This private backbone benefits all Cloudflare customers, and it shines in combination with Argo. Argo can select the best available link across the Internet on a per data center-basis, and takes full advantage of the Cloudflare Global Private Backbone automatically.

Let’s open the hood on Argo and explain how our backbone network further improves performance for our customers.

What’s Argo?

Argo is like Waze for the Internet. Every day, Cloudflare carries hundreds of billions of requests across our network and the Internet. Because our network, our customers, and their end-users are well distributed globally, all of these requests flowing across our infrastructure paint a great picture of how different parts of the Internet are performing at any given time.

Just like Waze examines real data from real drivers to give you accurate, uncongested (and sometimes unorthodox) routes across town, Argo Smart Routing uses the timing data Cloudflare collects from each request to pick faster, more efficient routes across the Internet.

In practical terms, Cloudflare’s network is expansive in its reach.
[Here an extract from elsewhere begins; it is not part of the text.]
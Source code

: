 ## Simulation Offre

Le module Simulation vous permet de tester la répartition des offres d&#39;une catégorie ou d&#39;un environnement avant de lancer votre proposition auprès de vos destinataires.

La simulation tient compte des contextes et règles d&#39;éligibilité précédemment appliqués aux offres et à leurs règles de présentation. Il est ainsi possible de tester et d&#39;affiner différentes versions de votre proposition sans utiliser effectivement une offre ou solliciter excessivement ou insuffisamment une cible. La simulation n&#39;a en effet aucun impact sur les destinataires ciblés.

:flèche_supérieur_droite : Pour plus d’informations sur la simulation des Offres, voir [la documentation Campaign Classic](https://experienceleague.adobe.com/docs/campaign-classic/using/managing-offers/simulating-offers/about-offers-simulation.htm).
Some of the Internet links in a given region may be congested and cause poor performance (a literal traffic jam). By understanding this is happening and using alternative network locations and providers, Argo can put traffic on a less direct, but faster, route from its origin to its destination.

These benefits are not theoretical: enabling Argo Smart Routing shaves an average of 33% off HTTP time to first byte (TTFB).

One other thing we’re proud of: we’ve stayed super focused on making it easy to use. One click in the dashboard enables better, smarter routing, bringing the full weight of Cloudflare’s network, data, and engineering expertise to bear on making your traffic faster. Advanced analytics allow you to understand exactly how Argo is performing for you around the world.

You can read a lot more about how Argo works in our original launch blog post.

So far, we’ve been talking about Argo at a functional level: you turn it on and it makes requests that traverse the Internet to your origin faster. How does it actually work? Argo is dependent on a few things to make its magic happen: Cloudflare’s network, up-to-the-second performance data on how traffic is moving on the Internet, and machine learning routing algorithms.

Cloudflare’s Global Network

Cloudflare maintains a network of data centers around the world, and our network continues to grow significantly. Today, we have more than 180 data centers in 75 countries. That’s an additional 69 data centers since we launched Argo in May 2017.

In addition to adding new locations, Cloudflare is constantly working with network partners to add connectivity options to our network locations. A single Cloudflare data center may be peered with a dozen networks, connected to multiple Internet eXchanges (IXs), connected to multiple transit providers (e.g. Telia, GTT, etc), and now, connected to our own physical backbone. A given destination may be reachable over multiple different links from the same location; each of these links will have different performance and reliability characteristics.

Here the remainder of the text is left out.